4.9. Overall Architecture
Our parser and indexer will
consist of four main components.
The WarcParser component reads a web archive file and parses out each
set of HTML code for each document.
It then passes the URL of each document and the corresponding HTML text
to the HTMLParser component. The
HTMLParser component parses all of the text passed to it by the
WarcParser. New terms are inserted
in a term dictionary and entries are added to the uncompressed indices. The indices are then handled by the
IndexCompressor. This component
applies a compression algorithm, such as Elias’s Gamma Code, to the indices and
produces the compressed index files.
The final component receives request via a published API and utilizes
the compressed indices for term lookups.
See the diagram below for an illustration of this architecture.

4.10. Running the System
To run the system, the following steps must be executed:
The parser is incremental.
Whenever the parser is restarted, it starts from the last HTML document parsed
and saved to the index. In order to start a new index, the file uid.txt must be
deleted along with all the index files previously generated.

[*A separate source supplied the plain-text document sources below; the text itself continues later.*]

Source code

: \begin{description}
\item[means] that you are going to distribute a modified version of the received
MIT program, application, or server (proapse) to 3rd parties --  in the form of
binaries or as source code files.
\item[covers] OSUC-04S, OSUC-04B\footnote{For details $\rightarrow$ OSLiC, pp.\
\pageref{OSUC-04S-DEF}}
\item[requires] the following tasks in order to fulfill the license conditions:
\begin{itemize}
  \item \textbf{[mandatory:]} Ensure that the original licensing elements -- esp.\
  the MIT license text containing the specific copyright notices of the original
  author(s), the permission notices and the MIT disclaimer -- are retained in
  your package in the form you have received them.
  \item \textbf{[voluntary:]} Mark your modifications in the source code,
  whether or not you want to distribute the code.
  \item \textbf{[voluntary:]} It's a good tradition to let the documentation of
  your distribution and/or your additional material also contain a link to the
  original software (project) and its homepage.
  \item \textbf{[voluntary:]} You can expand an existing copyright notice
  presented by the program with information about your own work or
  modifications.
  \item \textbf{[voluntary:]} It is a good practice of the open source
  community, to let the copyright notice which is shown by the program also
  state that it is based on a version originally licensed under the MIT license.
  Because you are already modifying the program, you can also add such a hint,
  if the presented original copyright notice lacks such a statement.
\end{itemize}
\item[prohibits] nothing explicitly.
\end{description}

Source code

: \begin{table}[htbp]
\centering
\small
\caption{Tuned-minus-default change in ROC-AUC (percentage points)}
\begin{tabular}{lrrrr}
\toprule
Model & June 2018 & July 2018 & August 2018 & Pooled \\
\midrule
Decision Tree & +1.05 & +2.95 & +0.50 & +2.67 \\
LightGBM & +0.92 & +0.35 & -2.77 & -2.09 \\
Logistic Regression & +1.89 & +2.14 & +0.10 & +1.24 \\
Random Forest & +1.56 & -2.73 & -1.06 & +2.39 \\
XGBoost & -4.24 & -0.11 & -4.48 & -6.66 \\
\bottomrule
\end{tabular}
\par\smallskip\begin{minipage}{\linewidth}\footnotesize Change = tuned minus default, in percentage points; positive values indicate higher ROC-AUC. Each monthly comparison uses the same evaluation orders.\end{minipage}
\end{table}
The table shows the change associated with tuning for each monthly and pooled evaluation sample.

A cleanup and sorting script is
then run on each of the resulting files called cleanupFiles.sh and the
IndexCreator program is run on each index to create the final index format and
the dictionary files to hold the offsets into the eventual compressed files.
Lastly, the Compressor program is
run on each index to convert it into its encoded form.
The APITester program will allow
a user to test the API functionality.
5.1. Memory and Disk Usage
Parser keeps information for a limited number of HTML documents in the memory (parameter max_num_of_docs). The disk contains the complete information necessary for retrieval. The index is stored using the following files (all values are in bytes):
· Main Dictionary (Dictionary.dict) – 13,988,787
· Main Document List (Documents.doc) –
31,087,525
· Uncompressed Title Index (TitlePostingList) – 8,101,683
· Compressed Title Index (TitlePostingList.wks) – 2,280,965
· Title Dictionary (Dictionary.title) – 768,197
· Uncompressed Posting List (PostingList) – 459,849,381
· Compressed Posting List (PostingList.wks) – 135,954,222
· Posting Dictionary (Dictionary.posting) – 22,928,755
· Uncompressed Anchor Index (AnchorPostingList) – 306,189,811
· Compressed Anchor Index (AnchorPostingList.wks) – 44,943,977
· Anchor Dictionary (Dictionary.anchor) – 16,852,640
· In Links Documents List (Documents.inlinks) – 32,430,057
· Compressed In Links Index (InLinks.wks) – 8,356,282
· Out Links Documents List (Documents.outlinks) – 32,416,394
·
Compressed Out Links Index (OutLinks.wks) –
7,857,199
The
total amount of space used for the above files is 1,124,005,875 bytes. Our compression ratio for the posting
list is about 3.4:1. For the title
index, it’s about 3.5:1; for the anchor index, it’s about 6.8:1.
5.2. Capabilities
There is a known bug in the Java API HTMLEditorKit.Parser. Our parser skips HTML documents that are affected by this bug [1]. The complete list of such URLs is stored in the file URLStopList. Our parser uses this list to control which URLs are not supposed to be parsed.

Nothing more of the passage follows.